**Exercise data**:

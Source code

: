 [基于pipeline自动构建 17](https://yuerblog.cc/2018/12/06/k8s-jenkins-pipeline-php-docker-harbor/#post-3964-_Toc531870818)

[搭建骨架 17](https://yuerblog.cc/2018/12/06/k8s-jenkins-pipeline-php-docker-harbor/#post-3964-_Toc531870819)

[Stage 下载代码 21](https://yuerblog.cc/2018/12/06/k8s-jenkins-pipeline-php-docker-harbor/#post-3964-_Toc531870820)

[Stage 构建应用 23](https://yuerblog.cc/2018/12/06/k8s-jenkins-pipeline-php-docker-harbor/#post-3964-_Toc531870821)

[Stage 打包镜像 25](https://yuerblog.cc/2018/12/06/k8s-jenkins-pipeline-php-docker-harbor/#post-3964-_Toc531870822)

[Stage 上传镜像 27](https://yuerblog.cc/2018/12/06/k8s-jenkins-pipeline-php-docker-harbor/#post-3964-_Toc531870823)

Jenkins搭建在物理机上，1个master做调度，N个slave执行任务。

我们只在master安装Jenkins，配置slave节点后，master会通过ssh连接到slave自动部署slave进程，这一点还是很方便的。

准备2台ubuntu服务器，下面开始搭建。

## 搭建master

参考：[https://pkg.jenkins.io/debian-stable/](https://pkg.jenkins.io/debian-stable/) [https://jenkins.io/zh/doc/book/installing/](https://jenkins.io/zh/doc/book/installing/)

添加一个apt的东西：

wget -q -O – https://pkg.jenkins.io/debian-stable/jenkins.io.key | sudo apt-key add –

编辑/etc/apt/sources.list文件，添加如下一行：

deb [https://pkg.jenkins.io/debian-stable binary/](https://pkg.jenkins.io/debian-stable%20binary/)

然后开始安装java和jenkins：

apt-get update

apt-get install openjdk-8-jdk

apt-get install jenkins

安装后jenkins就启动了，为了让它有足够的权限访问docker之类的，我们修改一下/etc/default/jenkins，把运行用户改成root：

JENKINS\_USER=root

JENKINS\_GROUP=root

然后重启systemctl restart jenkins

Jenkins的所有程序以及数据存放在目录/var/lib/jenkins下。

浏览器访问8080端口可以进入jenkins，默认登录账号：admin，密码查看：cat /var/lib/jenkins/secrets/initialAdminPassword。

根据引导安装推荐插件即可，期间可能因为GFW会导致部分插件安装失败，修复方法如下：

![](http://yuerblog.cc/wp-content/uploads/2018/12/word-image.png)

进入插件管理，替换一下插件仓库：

**Problem requirements**:
Word for word, repeat the lines that begin at the one with "根据引导安装推荐插件即可，期" and continue to the end of the listing above.

**Solved exercise**:
根据引导安装推荐插件即可，期间可能因为GFW会导致部分插件安装失败，修复方法如下：

![](http://yuerblog.cc/wp-content/uploads/2018/12/word-image.png)

进入插件管理，替换一下插件仓库：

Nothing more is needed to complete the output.